# Volatility Forecasts (Part 2 - XGBoost-STES)

This notebook demonstrates the implementation of the Smooth Transition Exponential Smoothing (STES) model. The model is a variant of the Exponential Smoothing (ES) model that captures non-linear dependencies in volatility time series. The STES model is a more advanced version of the ES model that can capture non-linear dependencies in volatility time series. XGBoost-STES is an extension of STES that uses XGBoost to enhance the STES model by better capturing non-linear dependencies in volatility time series.

This notebook corresponds to the blog series [Volatility Forecasts (Part 2 - XGBoost-STES)](https://steveya.github.io/2024/07/12/volatility-forecast-2.html). We have refactored the code used [Volatility Forecasts (Part 1 - STES Models)](https://steveya.github.io/blob/notebooks/volatility_forecast_1.ipynb) in The aim is to replace the logistic function used by the STES model with a xgboost model, and evaluate their relative performance.

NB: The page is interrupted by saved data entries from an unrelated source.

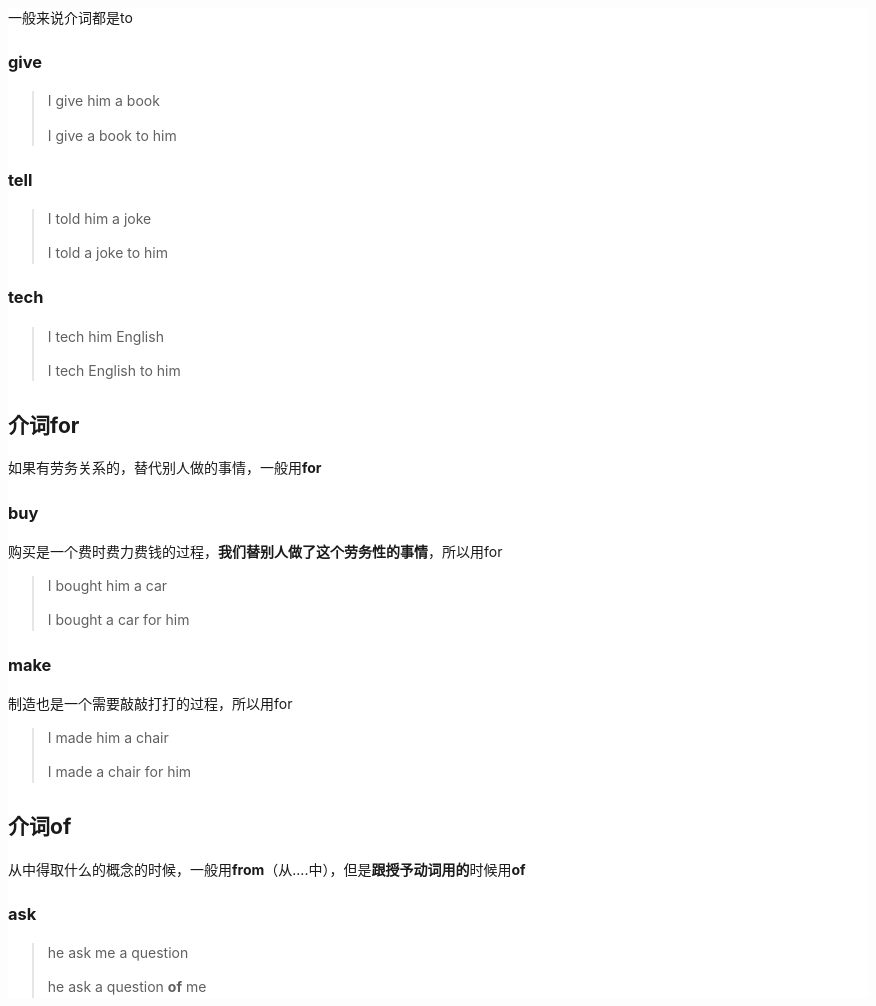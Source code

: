 一般来说介词都是to



### give

>I give him a book
>
>I give a book to him

### tell

> I told him a joke
>
> I told a joke to him

### tech

> I tech him English
>
> I tech English to him



## 介词for

如果有劳务关系的，替代别人做的事情，一般用**for**



### buy

购买是一个费时费力费钱的过程，**我们替别人做了这个劳务性的事情**，所以用for

> I bought him a car
>
> I bought a car for him

### make

制造也是一个需要敲敲打打的过程，所以用for

> I made him a chair
>
> I made a chair for him



## 介词of

从中得取什么的概念的时候，一般用**from**（从....中），但是**跟授予动词用的**时候用**of**



### ask

> he ask me a question
>
> he ask a question **of** me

It is a work in progress and will be updated as I wrap up my implementations.

In [1]:
%load_ext autoreload
%autoreload 2

import sys
import os
project_dir = os.path.abspath('..')
sys.path.insert(0, project_dir)

import numpy as np
import pandas as pd
from sklearn.preprocessing import StandardScaler
from sklearn.metrics import mean_squared_error
from typing import Tuple

from volatility_forecast.data.datamanager import (
    LagReturnDataManager,
    LagAbsReturnDataManager, 
    LagSquareReturnDataManager,
    SquareReturnDataManager,
)
from volatility_forecast.model.stes_model import STESModel
from volatility_forecast.model.neural_network_model import RNNVolatilityModel
from volatility_forecast.model.neural_network_model import GRUVolatilityModel


In [2]:

# Data preparation function
def prepare_data(tickers: Tuple[str], start_date: str, end_date: str):
    returns = LagReturnDataManager().get_data(tickers, start_date, end_date)[0] * 1e2
    realized_var = SquareReturnDataManager().get_data(tickers, start_date, end_date)[0] * 1e4
    feature_sets = np.hstack([
        np.ones((len(returns), 1)),
        LagReturnDataManager().get_data(tickers, start_date, end_date)[0] * 1e2,
        LagAbsReturnDataManager().get_data(tickers, start_date, end_date)[0] * 1e2,
        LagSquareReturnDataManager().get_data(tickers, start_date, end_date)[0] * 1e4,
    ])
    return feature_sets, realized_var, returns

# Data normalization
def normalize_data(X, y):
    scaler_X = StandardScaler()
    scaler_y = StandardScaler()
    X_normalized = scaler_X.fit_transform(X)
    y_normalized = scaler_y.fit_transform(y.reshape(-1, 1)).flatten()
    return X_normalized, y_normalized, scaler_X, scaler_y

# Model evaluation function
def evaluate_model(model, X, y, returns, train_size, test_size):
    model.fit(X[:train_size], y[:train_size], returns[:train_size], 0, train_size)
    predictions = model.predict(X[train_size:train_size+test_size], returns[train_size:train_size+test_size])
    rmse = np.sqrt(mean_squared_error(y[train_size:train_size+test_size], predictions))
    return rmse


In [3]:
# Main execution
tickers = ("SPY",)
start_date = "2000-01-01"
end_date = "2023-12-31"

X, y, returns = prepare_data(tickers, start_date, end_date)
X_normalized, y_normalized, scaler_X, scaler_y = normalize_data(X, y)

train_size = 4000
test_size = 1000


In [9]:


# STES Model
stes_model = STESModel()
stes_rmse = evaluate_model(stes_model, X, y, returns, train_size, test_size)
print(f"STES RMSE: {stes_rmse}")


STES RMSE: 1.661750686869926


In [8]:


# STES Model
stes_model = STESModel()
stes_rmse_scaled = evaluate_model(stes_model, X_normalized, y_normalized, returns, train_size, test_size)
stes_rmse = scaler_y.scale_[0] * stes_rmse_scaled
print(f"STES RMSE: {stes_rmse}")



STES RMSE: 2.456403509282011


In [21]:

rnn_model = RNNVolatilityModel(input_size=X.shape[1], hidden_size=1)
rnn_rmse = evaluate_model(rnn_model, X, y, returns, train_size, test_size)
print(f"RNN RMSE: {rnn_rmse}")



  return F.mse_loss(input, target, reduction=self.reduction)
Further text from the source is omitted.